Peace again. The phone hasn't even rung all afternoon. The rest of the world doesn't know about us or seem to care. Sometimes I relish that remoteness, sometimes I feel forgotten. Overall, it's up to me how engaged I want to be with the world. I think often about a woman my husband knew growing up. She was the mother of one of his friends. Her name was Thelma and she never left her house or changed out of her housecoat. She lived on coffee, cigarettes and Valium. My husband of course had no explanation for her odd behavior, but I suspect every mother in the world can fill in the blanks.
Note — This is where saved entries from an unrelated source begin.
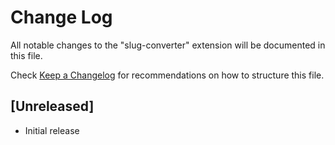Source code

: # Change Log

All notable changes to the "slug-converter" extension will be documented in this file.

Check [Keep a Changelog](http://keepachangelog.com/) for recommendations on how to structure this file.

## [Unreleased]

- Initial release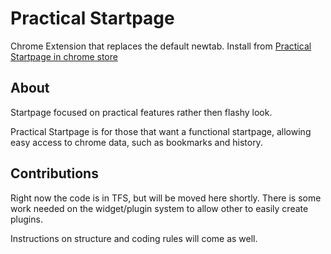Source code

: # Practical Startpage
Chrome Extension that replaces the default newtab. Install from [Practical Startpage in chrome store](https://chrome.google.com/webstore/detail/ikjalccfdoghanieehppljppanjlmkcf)

## About
Startpage focused on practical features rather then flashy look.

Practical Startpage is for those that want a functional startpage, allowing easy access to chrome data, such as bookmarks and history.

## Contributions
Right now the code is in TFS, but will be moved here shortly. There is some work needed on the widget/plugin system to allow other to easily create plugins.

Instructions on structure and coding rules will come as well.
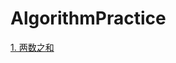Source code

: # AlgorithmPractice

[1. 两数之和](https://github.com/Susiewest/AlgorithmPractice/blob/master/Array/1.%20%E4%B8%A4%E6%95%B0%E4%B9%8B%E5%92%8C)
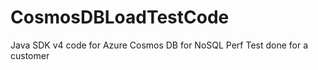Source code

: # CosmosDBLoadTestCode
Java SDK v4 code for Azure Cosmos DB for NoSQL Perf Test done for a customer

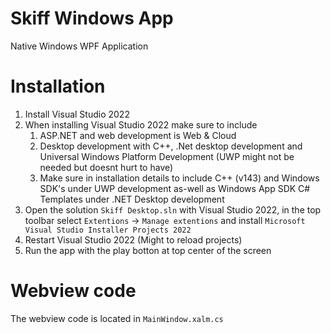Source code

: # Skiff Windows App
Native Windows WPF Application

# Installation
1. Install Visual Studio 2022
2. When installing Visual Studio 2022 make sure to include
    1. ASP.NET and web development is Web & Cloud
    2. Desktop development with C++, .Net desktop development and Universal Windows Platform Development (UWP might not be needed but doesnt hurt to have)
    3. Make sure in installation details to include C++ (v143) and Windows SDK's under UWP development as-well as Windows App SDK C# Templates under .NET Desktop development
3. Open the solution `Skiff Desktop.sln` with Visual Studio 2022, in the top toolbar select `Extentions` -> `Manage extentions` and install `Microsoft Visual Studio Installer Projects 2022`
4. Restart Visual Studio 2022 (Might to reload projects)
5. Run the app with the play botton at top center of the screen

# Webview code
The webview code is located in `MainWindow.xalm.cs`
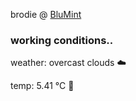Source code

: brodie @ [BluMint](https://www.linkedin.com/company/blumint-io/)

<!--weather_start-->
### working conditions..

weather: overcast clouds ☁️

temp: 5.41 °C 🧥

<!--weather_end-->
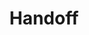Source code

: ---
id: handoff
title: Handoff
description: Handoff designs to developers with accurate specs, assets and code snippets.
icon: 
layout: tool-listing
---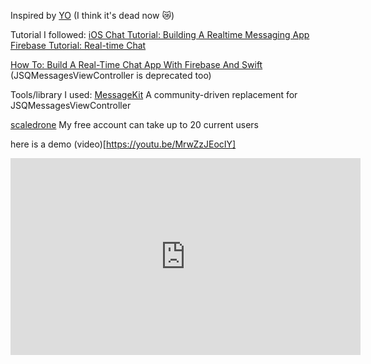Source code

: Inspired by [YO](http://www.justyo.co/) (I think it's dead now 😿)

Tutorial I followed:
[iOS Chat Tutorial: Building A Realtime Messaging App](https://www.scaledrone.com/blog/ios-chat-tutorial/)
[Firebase Tutorial: Real-time Chat](https://www.raywenderlich.com/5359-firebase-tutorial-real-time-chat)

[How To: Build A Real-Time Chat App With Firebase And Swift](https://learnappmaking.com/chat-app-ios-firebase-swift-xcode/)
(JSQMessagesViewController is deprecated too)








Tools/library  I used:
[MessageKit](https://github.com/MessageKit/MessageKit)
A community-driven replacement for JSQMessagesViewController














[scaledrone](https://www.scaledrone.com/)
My free account can take up to 20 current users 



here is a demo (video)[https://youtu.be/MrwZzJEocIY]
<iframe width="560" height="315" src="https://www.youtube.com/embed/MrwZzJEocIY" frameborder="0" allow="accelerometer; autoplay; encrypted-media; gyroscope; picture-in-picture" allowfullscreen></iframe>


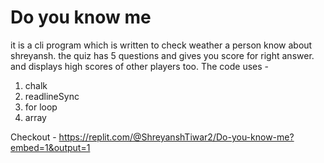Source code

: # Do you know me
it is a cli program which is written to check weather a person know about shreyansh.
the quiz has 5 questions and gives you score for right answer. and displays high scores of other players too.
The code uses -
1. chalk
2. readlineSync
3. for loop
4. array

Checkout - https://replit.com/@ShreyanshTiwar2/Do-you-know-me?embed=1&output=1
 
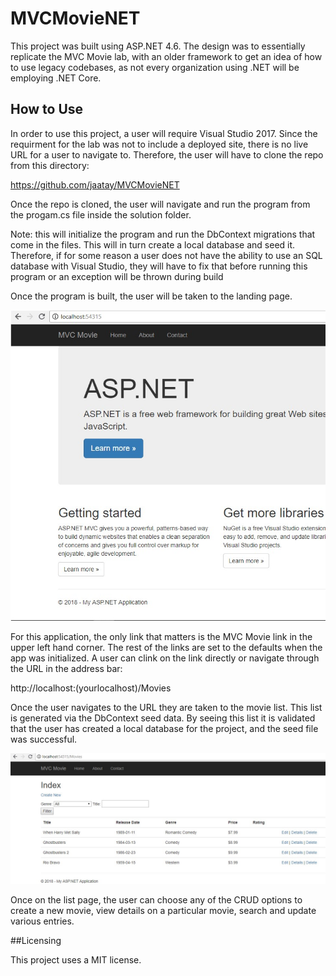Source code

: # MVCMovieNET

This project was built using ASP.NET 4.6. The design was to essentially replicate the MVC Movie lab, with an older framework to get an idea of how to use legacy codebases, as not every organization using .NET will be employing .NET Core.

## How to Use

In order to use this project, a user will require Visual Studio 2017. Since the requirment for the lab was not to include a deployed site, there is no live URL for a user to navigate to. Therefore, the user will have to clone the repo from this directory:

https://github.com/jaatay/MVCMovieNET

Once the repo is cloned, the user will navigate and run the program from the progam.cs file inside the solution folder. 

Note: this will initialize the program and run the DbContext migrations that come in the files. This will in turn create a local database and seed it. Therefore, if for some reason a user does not have the ability to use an SQL database with Visual Studio, they will have to fix that before running this program or an exception will be thrown during build

Once the program is built, the user will be taken to the landing page.

![Landing Page](./Landing.jpg)

For this application, the only link that matters is the MVC Movie link in the upper left hand corner. The rest of the links are set to the defaults when the app was initialized. A user can clink on the link directly or navigate through the URL in the address bar:

http://localhost:(yourlocalhost)/Movies

Once the user navigates to the URL they are taken to the movie list. This list is generated via the DbContext seed data. By seeing this list it is validated that the user has created a local database for the project, and the seed file was successful.

![List Page](./List.jpg)

Once on the list page, the user can choose any of the CRUD options to create a new movie, view details on a particular movie, search and update various entries.

##Licensing

This project uses a MIT license.
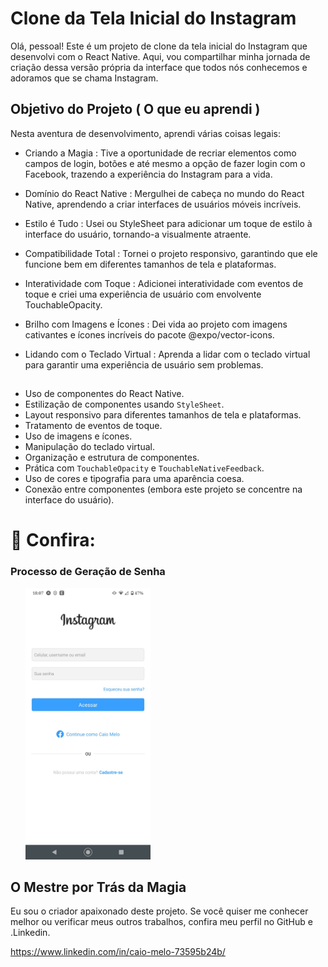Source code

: # Clone da Tela Inicial do Instagram

Olá, pessoal! Este é um projeto de clone da tela inicial do Instagram que desenvolvi com o React Native. Aqui, vou compartilhar minha jornada de criação dessa versão própria da interface que todos nós conhecemos e adoramos que se chama Instagram.

## Objetivo do Projeto ( O que eu aprendi ) 

Nesta aventura de desenvolvimento, aprendi várias coisas legais:

- Criando a Magia : Tive a oportunidade de recriar elementos como campos de login, botões e até mesmo a opção de fazer login com o Facebook, trazendo a experiência do Instagram para a vida.

- Domínio do React Native : Mergulhei de cabeça no mundo do React Native, aprendendo a criar interfaces de usuários móveis incríveis.

- Estilo é Tudo : Usei ou StyleSheet para adicionar um toque de estilo à interface do usuário, tornando-a visualmente atraente.

- Compatibilidade Total : Tornei o projeto responsivo, garantindo que ele funcione bem em diferentes tamanhos de tela e plataformas.

- Interatividade com Toque : Adicionei interatividade com eventos de toque e criei uma experiência de usuário com envolvente TouchableOpacity.

- Brilho com Imagens e Ícones : Dei vida ao projeto com imagens cativantes e ícones incríveis do pacote @expo/vector-icons.

- Lidando com o Teclado Virtual : Aprenda a lidar com o teclado virtual para garantir uma experiência de usuário sem problemas.
##
 - Uso de componentes do React Native.
 - Estilização de componentes usando `StyleSheet`.
 - Layout responsivo para diferentes tamanhos de tela e plataformas.
 - Tratamento de eventos de toque.
 - Uso de imagens e ícones.
 - Manipulação do teclado virtual.
 - Organização e estrutura de componentes.
 - Prática com `TouchableOpacity` e `TouchableNativeFeedback`.
 - Uso de cores e tipografia para uma aparência coesa.
 - Conexão entre componentes (embora este projeto se concentre na interface do usuário).

##

# 👥 Confira:

### Processo de Geração de Senha

<ul style="list-style-type:none; display:flex; justify-content:space-between;">
  <li>
    <img src="./assets/resultado.jpg" alt="Tela 1" width="200" />
  </li>
</ul>

## O Mestre por Trás da Magia

Eu sou o criador apaixonado deste projeto. Se você quiser me conhecer melhor ou verificar meus outros trabalhos, confira meu perfil no GitHub e .Linkedin.

https://www.linkedin.com/in/caio-melo-73595b24b/
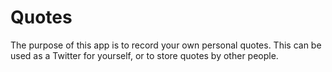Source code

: # Quotes

The purpose of this app is to record your own personal quotes. This can be used as a Twitter for yourself, or to store quotes by other people.
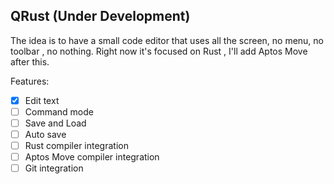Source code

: ## QRust (Under Development)
The idea is to have a small code editor that uses all the screen, no menu, no toolbar , no nothing. Right now it's focused on Rust , I'll add Aptos Move after this.

Features: 
- [x] Edit text
- [ ] Command mode
- [ ] Save and Load
- [ ] Auto save
- [ ] Rust compiler integration
- [ ] Aptos Move compiler integration
- [ ] Git integration
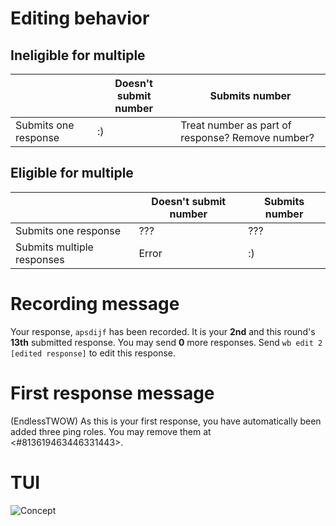 # Editing behavior
## Ineligible for multiple
| | Doesn't submit number | Submits number |
| --- | --- | --- |
| Submits one response | :) | Treat number as part of response? Remove number? |

## Eligible for multiple
| | Doesn't submit number | Submits number |
| --- | --- | --- |
| Submits one response | ??? | ??? |
| Submits multiple responses | Error | :) |

# Recording message
Your response, `apsdijf` has been recorded.
It is your **2nd** and this round's **13th** submitted response.
You may send **0** more responses.
Send `wb edit 2 [edited response]` to edit this response.

# First response message
(EndlessTWOW) As this is your first response, you have automatically been added three ping roles. You may remove them at <#813619463446331443>.

# TUI
![Concept](concept-tui.png)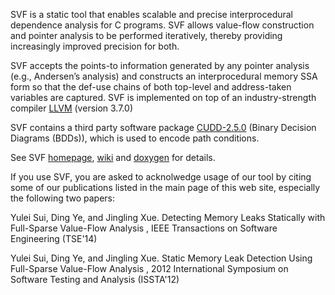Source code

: SVF is a static tool that enables scalable and precise interprocedural dependence analysis for C programs. SVF allows value-flow construction and pointer analysis to be performed iteratively, thereby providing increasingly improved precision for both. 

SVF accepts the points-to information generated by any pointer analysis (e.g., Andersen’s analysis) and constructs an interprocedural memory SSA form so that the def-use chains of both top-level and address-taken variables are captured. SVF is implemented on top of an industry-strength compiler [LLVM](http://llvm.org) (version 3.7.0)

SVF contains a third party software package [CUDD-2.5.0](http://vlsi.colorado.edu/~fabio/CUDD/) (Binary Decision Diagrams (BDDs)), which is used to encode path conditions.

See SVF [homepage](http://unsw-corg.github.io/SVF/), [wiki](https://github.com/unsw-corg/SVF/wiki) and [doxygen](http://www.cse.unsw.edu.au/~corg/svf/doxygen/) for details.

If you use SVF, you are asked to acknolwedge usage of our tool by citing some of our publications listed in the main page of this web site, especially the following two papers:

<p>Yulei Sui, Ding Ye, and Jingling Xue. Detecting Memory Leaks Statically with Full-Sparse Value-Flow Analysis , IEEE Transactions on Software Engineering (TSE'14)</p>

<p>Yulei Sui, Ding Ye, and Jingling Xue. Static Memory Leak Detection Using Full-Sparse Value-Flow Analysis , 2012 International Symposium on Software Testing and Analysis (ISSTA'12)</p>


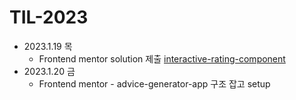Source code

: # TIL-2023

- 2023.1.19 목
  - Frontend mentor solution 제출 [interactive-rating-component](https://www.frontendmentor.io/solutions/interactive-rating-component-FhgSymMR15)
- 2023.1.20 금
  - Frontend mentor - advice-generator-app 구조 잡고 setup
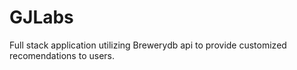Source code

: # GJLabs
Full stack application utilizing Brewerydb api to provide customized recomendations to users.
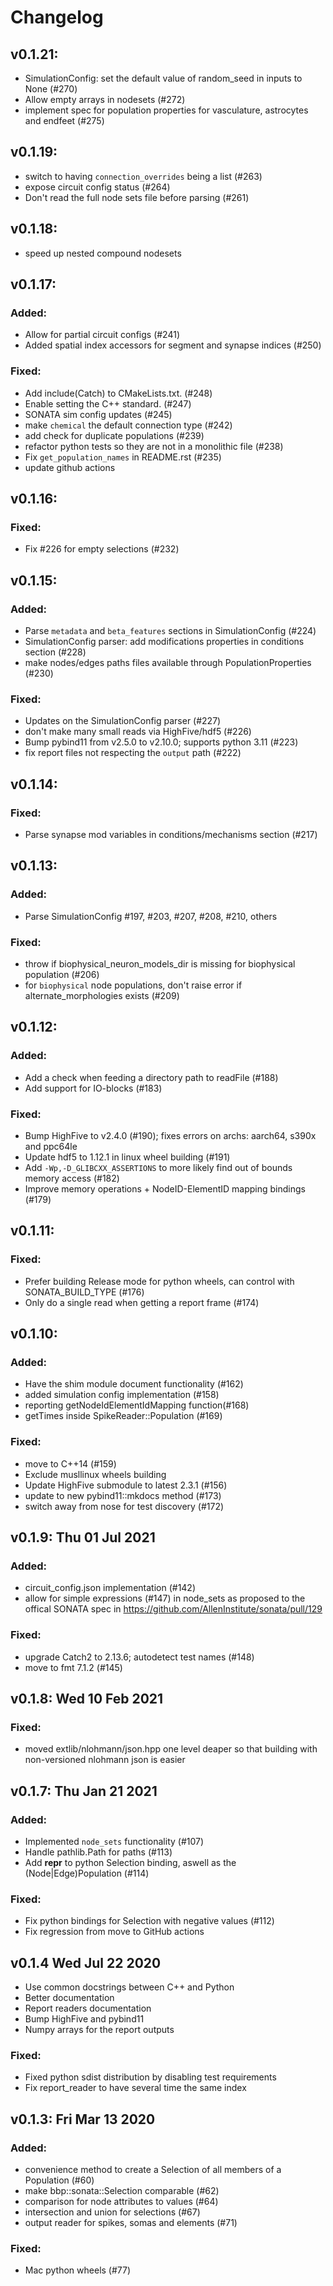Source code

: # Changelog

## v0.1.21:
 - SimulationConfig: set the default value of random_seed in inputs to None (#270)
 - Allow empty arrays in nodesets (#272)
 - implement spec for population properties for vasculature, astrocytes and endfeet (#275)

## v0.1.19:
 - switch to having `connection_overrides` being a list (#263)
 - expose circuit config status (#264)
 - Don't read the full node sets file before parsing (#261)

## v0.1.18:
 - speed up nested compound nodesets

## v0.1.17:

### Added:
 - Allow for partial circuit configs (#241)
 - Added spatial index accessors for segment and synapse indices (#250)

### Fixed:
 - Add include(Catch) to CMakeLists.txt. (#248)
 - Enable setting the C++ standard. (#247)
 - SONATA sim config updates (#245)
 - make `chemical` the default connection type (#242)
 - add check for duplicate populations (#239)
 - refactor python tests so they are not in a monolithic file (#238)
 - Fix `get_population_names` in README.rst (#235)
 - update github actions

## v0.1.16:

### Fixed:
 - Fix #226 for empty selections (#232)

## v0.1.15:

### Added:
 - Parse `metadata` and `beta_features` sections in SimulationConfig (#224)
 - SimulationConfig parser: add modifications properties in conditions section (#228)
 - make nodes/edges paths files available through PopulationProperties (#230)

### Fixed:
 - Updates on the SimulationConfig parser (#227)
 - don't make many small reads via HighFive/hdf5 (#226)
 - Bump pybind11 from v2.5.0 to v2.10.0; supports python 3.11 (#223)
 - fix report files not respecting the `output` path (#222)

## v0.1.14:

### Fixed:
 - Parse synapse mod variables in conditions/mechanisms section (#217)

## v0.1.13:

### Added:
 - Parse SimulationConfig #197, #203, #207, #208, #210, others

### Fixed:
 - throw if biophysical_neuron_models_dir is missing for biophysical population (#206)
 - for `biophysical` node populations, don't raise error if alternate_morphologies exists (#209)

## v0.1.12:

### Added:
 - Add a check when feeding a directory path to readFile (#188)
 - Add support for IO-blocks (#183)

### Fixed:
 - Bump HighFive to v2.4.0 (#190); fixes errors on archs: aarch64, s390x and ppc64le
 - Update hdf5 to 1.12.1 in linux wheel building (#191)
 - Add `-Wp,-D_GLIBCXX_ASSERTIONS` to more likely find out of bounds memory access (#182)
 - Improve memory operations + NodeID-ElementID mapping bindings (#179)

## v0.1.11:

### Fixed:
 - Prefer building Release mode for python wheels, can control with SONATA_BUILD_TYPE (#176)
 - Only do a single read when getting a report frame (#174)

## v0.1.10:

### Added:
 - Have the shim module document functionality (#162)
 - added simulation config implementation (#158)
 - reporting getNodeIdElementIdMapping function(#168)
 - getTimes inside SpikeReader::Population (#169)

### Fixed:
 - move to C++14 (#159)
 - Exclude musllinux wheels building
 - Update HighFive submodule to latest 2.3.1 (#156)
 - update to new pybind11::mkdocs method (#173)
 - switch away from nose for test discovery (#172)

## v0.1.9: Thu 01 Jul 2021

### Added:
 - circuit_config.json implementation (#142)
 - allow for simple expressions (#147) in node_sets as proposed to the
   offical SONATA spec in https://github.com/AllenInstitute/sonata/pull/129

### Fixed:
 - upgrade Catch2 to 2.13.6; autodetect test names (#148)
 - move to fmt 7.1.2 (#145)

## v0.1.8: Wed 10 Feb 2021

### Fixed:
 - moved extlib/nlohmann/json.hpp one level deaper so that building with
   non-versioned nlohmann json is easier

## v0.1.7: Thu Jan 21 2021

### Added:
 - Implemented `node_sets` functionality (#107)
 - Handle pathlib.Path for paths (#113)
 - Add __repr__ to python Selection binding, aswell as the (Node|Edge)Population (#114)

### Fixed:
 - Fix python bindings for Selection with negative values (#112)
 - Fix regression from move to GitHub actions

## v0.1.4 Wed Jul 22 2020

 - Use common docstrings between C++ and Python
 - Better documentation
 - Report readers documentation
 - Bump HighFive and pybind11
 - Numpy arrays for the report outputs

### Fixed:

 - Fixed python sdist distribution by disabling test requirements
 - Fix report_reader to have several time the same index

## v0.1.3: Fri Mar 13 2020

### Added:

 - convenience method to create a Selection of all members of a Population (#60)
 - make bbp::sonata::Selection comparable (#62)
 - comparison for node attributes to values (#64)
 - intersection and union for selections (#67)
 - output reader for spikes, somas and elements (#71)

### Fixed:

 - Mac python wheels (#77)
Thelma had obviously given up. She was that one mother that got sucked up into the vortex called Oblivion. Who knows who of us will fall into it next? Throughout my years raising children I have reflected on this woman I never met and wondered at what point did she make the decision to cross over to Oblivion? And then, why stay there appearing content to blow cigarette smoke through the screen door forevermore? When I was a young mother imagining her frightened and threatened me, but after I'd logged a few years I began to imagine her in a different way--kind of the same way a nine-to-fiver might envy a street bum his freedom. Maybe there was some pleasure in Oblivion I hadn't considered. It certainly couldn't be very taxing and then there's that cozy,"It's four o'clock and I'm still wearing my pajamas" feeling. Still, Thelma remains to me the woman I never want to become.

1 comment:

Anonymous said...

Hi Aunt Kelli, Uncle Robert, and Cousin Allison!

We are enjoying reading Aunt Kelli's blog and hearing about your Mexican adventure!